Know more about the Tennessee Foreclosure Process
Foreclosure is a word that often brings angst and dread, but there are many things to do to proactively prevent it from happening, protect yourself while it takes place, or plan for what is next if it has happened to you.
Preforeclosure is the term used for the first step taken in the foreclosure process which is often a notice from the lender that they have started the legal process of foreclosure. It is to prepare the residents for what is ahead if they are unable to catch up on payments in time to stop the foreclosure. This is to show that the lender wants to give them time to get back on their feet, but have recognized a delay in payments.
There is usually a complete grace period between the lender and resident for ten to fifteen days past when the payment was due. After that, there is a late fee assessed that will be charged each month that you get behind on payments. This, along with inspection fees, are completely within the servicer’s rights to ask for if in the process of preforeclosure.
Foreclosure can be avoided if payments are made on time, but if a resident becomes consistently late or begins missing payments entirely, their servicer is within their rights to begin the process of foreclosure.
Rights Extended to those Facing Foreclosure
As in any legal matter, there are rights extended to every party, including those who are facing foreclosure. Many times before action is taken, they are given the right to the following:
- Opportunity to file for bankruptcy and gain profit from a foreclosure sale
- Catch up on the missing or late payments of the loan
- Apply for loss mitigation
- Receive a notice of your property’s foreclosure
These rights are extended to individuals in an attempt to delay or completely stop a foreclosure, or at the very least, notify the resident of the happening and allow them to prepare for such. This is one of the ways humaneness is attempted to be shown in a situation that is often perceived as merciless. There is an understanding from the lender that sometimes life is hard and everyone can get behind on a payment every now and again which is why there is almost always a four month mercy period where individuals are shown grace in hopes that they can get back on track with payments before action is taken.

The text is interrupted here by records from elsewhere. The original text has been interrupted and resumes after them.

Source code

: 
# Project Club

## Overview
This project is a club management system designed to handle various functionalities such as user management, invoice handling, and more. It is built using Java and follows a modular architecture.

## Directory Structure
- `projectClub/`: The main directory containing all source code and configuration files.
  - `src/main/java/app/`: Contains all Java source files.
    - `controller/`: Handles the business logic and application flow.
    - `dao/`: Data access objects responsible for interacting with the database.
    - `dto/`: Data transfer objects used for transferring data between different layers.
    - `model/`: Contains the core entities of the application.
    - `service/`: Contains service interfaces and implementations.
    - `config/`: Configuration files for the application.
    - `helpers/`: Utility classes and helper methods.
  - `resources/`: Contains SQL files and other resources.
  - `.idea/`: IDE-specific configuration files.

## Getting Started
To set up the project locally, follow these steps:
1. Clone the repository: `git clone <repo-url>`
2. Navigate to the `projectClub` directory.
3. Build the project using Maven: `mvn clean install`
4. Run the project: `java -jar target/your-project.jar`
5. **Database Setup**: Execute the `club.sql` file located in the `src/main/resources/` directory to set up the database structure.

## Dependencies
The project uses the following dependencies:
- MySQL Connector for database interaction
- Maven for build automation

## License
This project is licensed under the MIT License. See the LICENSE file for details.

How long is the foreclosure process in TN?
The foreclosure process in Tennessee does not usually begin until after one hundred twenty days late on payments, which is enough time for those individuals to file for a loss mitigation application. Once it begins though, the process is relatively straightforward and lasts as long as the mortgage lender (whether that be the bank or a separate entity) takes to complete the due processes. This could take any amount of time, as little as six months from the first missed payment. Normally, this process takes close to four months to complete once the bank is involved, whether that is before or after the first four months of missed payments.
Is TN a judicial foreclosure state?
A judicial foreclosure means that it must go through court for each step in the foreclosure process, and a nonjudicial foreclosure means that the lender is able to avoid the court entirely which means the foreclosure process moves much quicker. Tennessee is considered a nonjudicial foreclosure state, so they are not required to go through the court, and oftentimes the foreclosure moves much quicker than in other states.

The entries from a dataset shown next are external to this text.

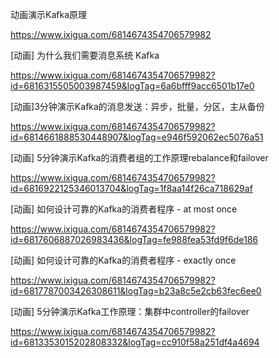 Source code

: 

动画演示Kafka原理

https://www.ixigua.com/6814674354706579982



[动画] 为什么我们需要消息系统 Kafka

https://www.ixigua.com/6814674354706579982?id=6816315505003987459&logTag=6a6bfff9acc6501b17e0



[动画]3分钟演示Kafka的消息发送：异步，批量，分区，主从备份

https://www.ixigua.com/6814674354706579982?id=6814661888530448907&logTag=e946f592062ec5076a51



[动画] 5分钟演示Kafka的消费者组的工作原理rebalance和failover

https://www.ixigua.com/6814674354706579982?id=6816922125346013704&logTag=1f8aa14f26ca718629af



[动画] 如何设计可靠的Kafka的消费者程序 - at most once

https://www.ixigua.com/6814674354706579982?id=6817606887026983436&logTag=fe988fea53fd9f6de186



[动画] 如何设计可靠的Kafka的消费者程序 - exactly once

https://www.ixigua.com/6814674354706579982?id=6817787003426308611&logTag=b23a8c5e2cb63fec6ee0



[动画] 5分钟演示Kafka工作原理：集群中controller的failover

https://www.ixigua.com/6814674354706579982?id=6813353015202808332&logTag=cc910f58a251df4a4694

What are the stages of foreclosure?
Foreclosure occurs because of a lack of timely payment to a mortgage lender which results in a demand for the missing payments or the property itself. This occurs in a series of steps beginning with the lack of payments. The process is as follows:
Notice of default
Depending on the servicer, the time can differ, but on average, there is a notice of default sent to the individual after four months of missed or delayed payments. Normally, they are allowed thirty days to pay what they have missed and not risk foreclosure, but that also depends on their servicer.
Notice of Sale
The notice of a Trustee’s Sale depends on the state and whether it is judicial or non-judicial. Because Tennessee is considered nonjudicial, that means that foreclosure takes place outside of a courtroom and can occur quickly without the bounds of a court appearance.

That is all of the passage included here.